● **EXERCISE PROMPT**: Once the lines below holding the string "texttt" are counted, give that number alone.

● **SUPPLIED RECORDS**:
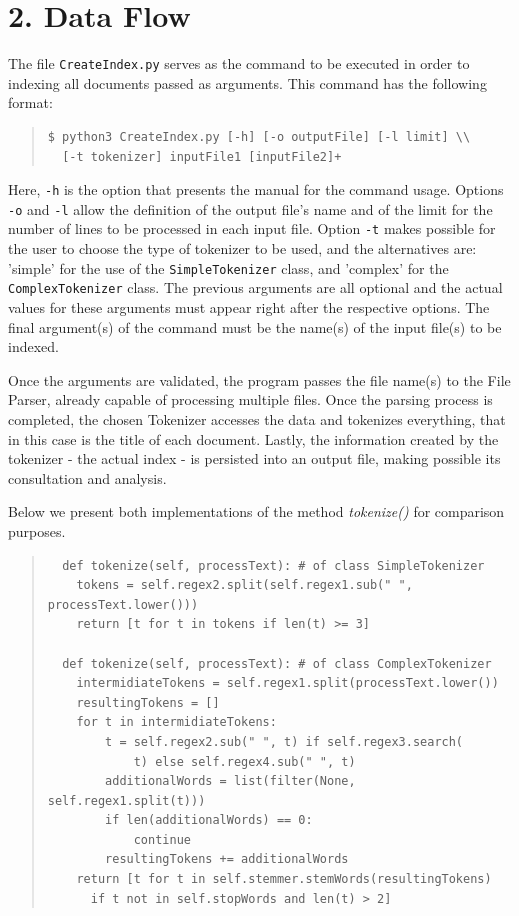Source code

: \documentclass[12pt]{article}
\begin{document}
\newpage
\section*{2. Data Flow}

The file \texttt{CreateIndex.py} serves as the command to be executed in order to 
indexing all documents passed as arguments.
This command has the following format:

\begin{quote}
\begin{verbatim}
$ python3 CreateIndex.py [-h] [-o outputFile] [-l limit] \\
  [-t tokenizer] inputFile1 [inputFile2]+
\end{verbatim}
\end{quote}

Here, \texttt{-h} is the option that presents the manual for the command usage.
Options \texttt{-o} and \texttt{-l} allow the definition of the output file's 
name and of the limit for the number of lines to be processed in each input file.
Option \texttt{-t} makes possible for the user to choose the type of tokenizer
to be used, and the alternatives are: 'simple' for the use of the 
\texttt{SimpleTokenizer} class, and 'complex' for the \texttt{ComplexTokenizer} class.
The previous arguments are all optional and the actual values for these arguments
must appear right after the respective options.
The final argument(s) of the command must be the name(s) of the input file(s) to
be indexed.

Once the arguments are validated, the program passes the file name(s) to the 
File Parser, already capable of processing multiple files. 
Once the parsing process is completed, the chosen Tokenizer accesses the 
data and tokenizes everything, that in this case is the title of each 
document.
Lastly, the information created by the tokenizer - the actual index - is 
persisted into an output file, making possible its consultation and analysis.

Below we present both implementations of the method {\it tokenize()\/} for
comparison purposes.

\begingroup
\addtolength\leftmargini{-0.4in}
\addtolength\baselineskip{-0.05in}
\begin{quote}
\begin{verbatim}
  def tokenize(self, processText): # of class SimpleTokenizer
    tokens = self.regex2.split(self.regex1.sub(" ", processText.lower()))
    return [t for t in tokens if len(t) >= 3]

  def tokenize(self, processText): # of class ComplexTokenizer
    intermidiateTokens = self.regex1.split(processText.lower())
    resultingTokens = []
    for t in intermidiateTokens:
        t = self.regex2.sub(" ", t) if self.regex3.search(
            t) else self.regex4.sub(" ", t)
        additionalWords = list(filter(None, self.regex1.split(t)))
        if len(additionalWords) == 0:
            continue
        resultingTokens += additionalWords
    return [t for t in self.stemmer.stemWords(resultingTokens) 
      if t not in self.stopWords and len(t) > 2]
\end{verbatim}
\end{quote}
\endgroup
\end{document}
---
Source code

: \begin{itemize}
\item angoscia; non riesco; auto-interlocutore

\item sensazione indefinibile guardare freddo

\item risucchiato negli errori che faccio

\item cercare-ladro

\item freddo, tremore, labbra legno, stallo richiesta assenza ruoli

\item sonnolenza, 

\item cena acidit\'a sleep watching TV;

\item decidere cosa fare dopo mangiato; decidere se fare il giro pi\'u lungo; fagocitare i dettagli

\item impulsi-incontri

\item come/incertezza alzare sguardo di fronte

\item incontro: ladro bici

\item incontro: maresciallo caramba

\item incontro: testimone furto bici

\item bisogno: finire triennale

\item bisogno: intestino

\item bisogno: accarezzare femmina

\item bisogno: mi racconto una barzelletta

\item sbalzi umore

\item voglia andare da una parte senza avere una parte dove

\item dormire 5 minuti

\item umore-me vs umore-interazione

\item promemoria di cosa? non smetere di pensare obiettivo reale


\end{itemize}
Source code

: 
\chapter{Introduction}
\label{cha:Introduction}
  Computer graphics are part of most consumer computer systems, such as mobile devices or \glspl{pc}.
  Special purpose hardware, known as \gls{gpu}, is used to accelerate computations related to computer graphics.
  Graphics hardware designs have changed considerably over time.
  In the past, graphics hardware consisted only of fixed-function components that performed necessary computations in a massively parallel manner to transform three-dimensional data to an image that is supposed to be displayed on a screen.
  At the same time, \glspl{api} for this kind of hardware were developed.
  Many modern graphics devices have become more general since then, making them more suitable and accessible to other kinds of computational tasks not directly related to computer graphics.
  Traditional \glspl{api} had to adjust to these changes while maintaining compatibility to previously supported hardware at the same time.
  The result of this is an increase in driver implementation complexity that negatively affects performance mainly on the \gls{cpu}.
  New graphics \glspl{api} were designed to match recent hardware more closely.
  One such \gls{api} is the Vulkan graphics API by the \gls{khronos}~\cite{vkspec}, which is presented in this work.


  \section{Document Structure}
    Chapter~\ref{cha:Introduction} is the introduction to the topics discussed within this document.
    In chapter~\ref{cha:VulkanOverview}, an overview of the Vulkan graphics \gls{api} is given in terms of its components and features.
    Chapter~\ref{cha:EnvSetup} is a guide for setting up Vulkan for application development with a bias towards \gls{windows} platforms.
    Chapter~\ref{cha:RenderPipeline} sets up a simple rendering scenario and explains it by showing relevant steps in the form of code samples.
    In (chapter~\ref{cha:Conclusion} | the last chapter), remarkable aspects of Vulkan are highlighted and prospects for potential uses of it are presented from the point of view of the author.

● **RESULT FOR THIS EXERCISE**: 5